An Arbor Day Anthem

“People!” she said with a sawdusty sneeze,
“I’m not the Lorax. But I speak for the trees.
I speak for the trees, for the trees have no tongues.
And I’m asking you, people, at the top if my lungs”-
she was very upset as she did shout and yell,
“Don’t you have a tree that you once knew so well?”
Perhaps it was in your yard’s back or the side,
Maybe the trunk was thin or quite wide,
Was it the kind that had leaves that turn in the fall?
Or needles so green that they don’t change at all?
Did you play underneath it, climb to its top?
Take a big leap that ended in flop?
Did you once find a nest hidden safely so high
And watch as the birds had their first chance to fly?
Did you take the branches that fell to the ground
And turn them into swords for the enemies you found?
Did you take the leaves red or orange in their looks
And press them between paper, stacked between books?
Did you sit in its branches and contemplate life?
Did you carve in initials with an old pocket knife?
I, not the Lorax, have something to say,
I’ve had a tree or two in my day.
There have been forts underneath that I carefully made,
I’ve leaned on their trunks, I’ve sat in their shade.

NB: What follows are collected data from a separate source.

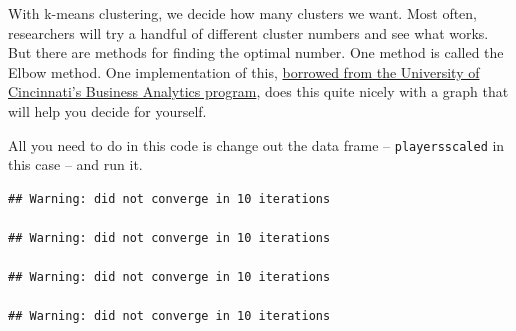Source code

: \documentclass[]{book}
\newenvironment{Shaded}{\begin{snugshade}}{\end{snugshade}}
\newcommand{\CommentTok}[1]{\textcolor[rgb]{0.56,0.35,0.01}{\textit{#1}}}
\newcommand{\ControlFlowTok}[1]{\textcolor[rgb]{0.13,0.29,0.53}{\textbf{#1}}}
\newcommand{\DataTypeTok}[1]{\textcolor[rgb]{0.13,0.29,0.53}{#1}}
\newcommand{\DecValTok}[1]{\textcolor[rgb]{0.00,0.00,0.81}{#1}}
\newcommand{\KeywordTok}[1]{\textcolor[rgb]{0.13,0.29,0.53}{\textbf{#1}}}
\newcommand{\NormalTok}[1]{#1}
\newcommand{\OperatorTok}[1]{\textcolor[rgb]{0.81,0.36,0.00}{\textbf{#1}}}
\newcommand{\StringTok}[1]{\textcolor[rgb]{0.31,0.60,0.02}{#1}}
\begin{document}
\begin{Shaded}
\end{Shaded}

With k-means clustering, we decide how many clusters we want. Most often, researchers will try a handful of different cluster numbers and see what works. But there are methods for finding the optimal number. One method is called the Elbow method. One implementation of this, \href{https://uc-r.github.io/kmeans_clustering}{borrowed from the University of Cincinnati's Business Analytics program}, does this quite nicely with a graph that will help you decide for yourself.

All you need to do in this code is change out the data frame -- \texttt{playersscaled} in this case -- and run it.

\begin{Shaded}
\end{Shaded}

\begin{verbatim}
## Warning: did not converge in 10 iterations

## Warning: did not converge in 10 iterations

## Warning: did not converge in 10 iterations

## Warning: did not converge in 10 iterations
\end{verbatim}
\end{document}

I’ve made piles and piles of their leaves that I raked,
And I’ve cursed them again as my shoulders they ached.
But I’ve never saw a tree and said, “hey, you know,
That old giant tree there?  It’s just got to go.
It’s ugly.  It’s pointless.  My view is impeded.

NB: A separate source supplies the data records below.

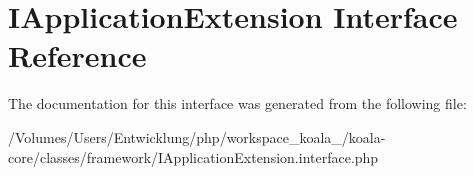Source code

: \hypertarget{interface_i_application_extension}{
\section{IApplicationExtension Interface Reference}
\label{interface_i_application_extension}
}


The documentation for this interface was generated from the following file:\begin{DoxyCompactItemize}
\item 
/Volumes/Users/Entwicklung/php/workspace\_\-koala\_/koala-\/core/classes/framework/IApplicationExtension.interface.php\end{DoxyCompactItemize}
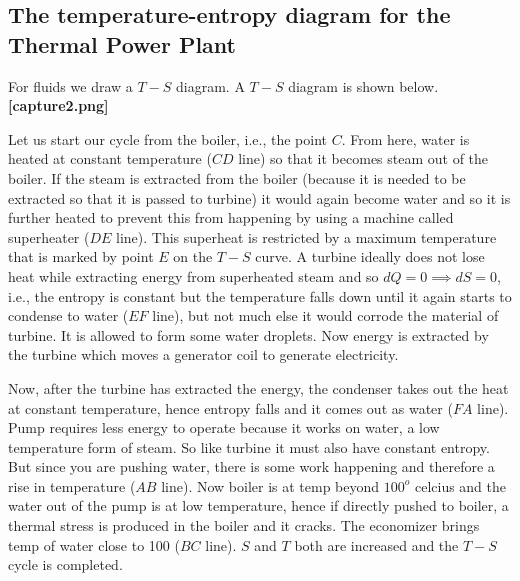 \documentclass{report}
\begin{document}
\subsection{The temperature-entropy diagram for the Thermal Power Plant}
For fluids we draw a $T-S$ diagram. A $T-S$ diagram is shown below. 
\\
{\bf [capture2.png]}
\par Let us start our cycle from the boiler, i.e., the point $C$. From here, water is heated at constant temperature ($CD$ line) so that it becomes steam out of the boiler. If the steam is extracted from the boiler (because it is needed to be extracted so that it is passed to turbine) it would again become water and so it is further heated to prevent this from happening by using a machine called superheater ($DE$ line). This superheat is restricted by a maximum temperature that is marked by point $E$ on the $T-S$ curve.  A turbine ideally does not lose heat while extracting energy from superheated steam and so $dQ = 0 \implies dS = 0$, i.e., the entropy is constant but the temperature falls down until it again starts to condense to water ($EF$ line), but not much else it would corrode the material of turbine. It is allowed to form some water droplets. Now energy is extracted by the turbine which moves a generator coil to generate electricity.

\par Now, after the turbine has extracted the energy, the condenser takes out the heat at constant temperature, hence entropy falls and it comes out as water ($FA$ line). Pump requires less energy to operate because it works on water, a low temperature form of steam. So like turbine it must also have constant entropy. But since you are pushing water, there is some work happening and therefore a rise in temperature ($AB$ line). Now boiler is at temp beyond $100^{o}$ celcius and the water out of the pump is at low temperature, hence if directly pushed to boiler, a thermal stress is produced in the boiler and it cracks.  The economizer brings temp of water close to 100 ($BC$ line). $S$ and $T$ both are increased and the $T-S$ cycle is completed.
\end{document}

The shade and the oxygen, it’s really not needed.
That kid that plays there, he’ll not know it’s gone.
Let’s chop it down and let the grass grow right on.”
Instead I’ll say things like, “That tree there’s a beaut’,
From the top of its crown to the base of its root.

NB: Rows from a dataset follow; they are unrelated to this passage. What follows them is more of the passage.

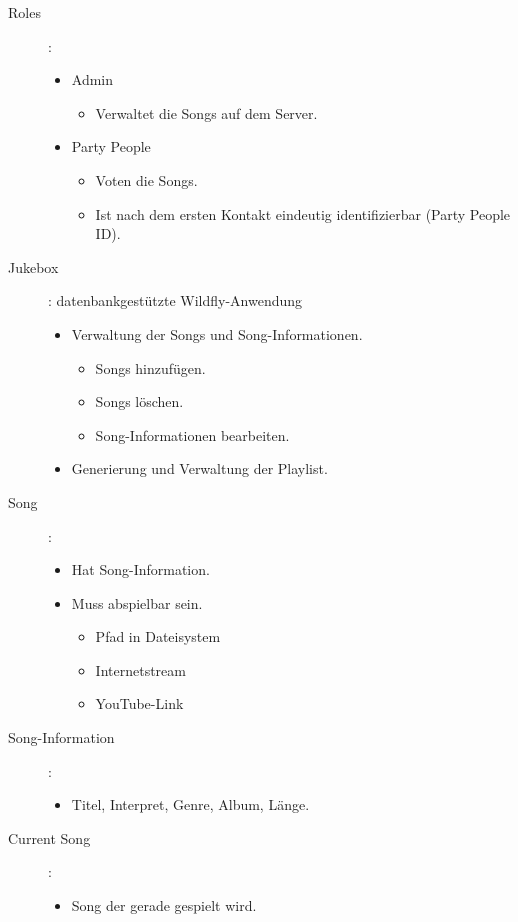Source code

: \begin{description}
	\item [Roles]:
	\begin{itemize}
		\item Admin
			\begin{itemize}
				\item Verwaltet die Songs auf dem Server.
			\end{itemize}
		\item Party People
			\begin{itemize}
				\item Voten die Songs.
				\item Ist nach dem ersten Kontakt eindeutig identifizierbar (Party People ID).
			\end{itemize}
	\end{itemize}
	\item [Jukebox]: datenbankgestützte Wildfly-Anwendung
	\begin{itemize}
		\item Verwaltung der Songs und Song-Informationen.
			\begin{itemize}
				\item Songs hinzufügen.
				\item Songs löschen.
				\item Song-Informationen bearbeiten.
			\end{itemize}
		\item Generierung und Verwaltung der Playlist.
	\end{itemize}
	\item [Song]:
		\begin{itemize}
			\item Hat Song-Information.
			\item Muss abspielbar sein.
				\begin{itemize}
					\item Pfad in Dateisystem
					\item Internetstream
					\item YouTube-Link
				\end{itemize}
		\end{itemize}
	\item [Song-Information]:
		\begin{itemize}
			\item Titel, Interpret, Genre, Album, Länge.
		\end{itemize}
	\item [Current Song]:
		\begin{itemize}
			\item Song der gerade gespielt wird.

\end{itemize}
\end{description}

It’s taken forever for it to grow to this size
And someday when this gargantuan dies,
It’ll crash with a boom and I hope I’m not near it!
(But I wonder then, if someone will hear it?)”
At the end of each April, on the last of Fridays,
There’s this wonderfully simple of all holidays.
It’s Arbor Day!  A day that speaks for the trees,
That started around eighteen hundred seventy three,
And reminds us each year that these things growing tall
Shouldn’t be taken for granted at all.
So this year, I urge to you take a quick look outside
Where the big trees grow and the Lorax abides,
And find a nice tree to call your own,
And perhaps a fresh spot where one can be grown,
And plant in a sapling, so fragile and frail,
Give it water to drink from an old wooden pail,
Give it rich soil too so its roots can have room
And watch as the leaves soon blossom and bloom.
Do this year after year, it’s more than a ploy,
So your grandkids can have a tree to enjoy,
Just as you, in your youth once did,
When you were just tree-loving kid.


Arbor Day this year is celebrated on Friday, April 27, 2012 in Ohio.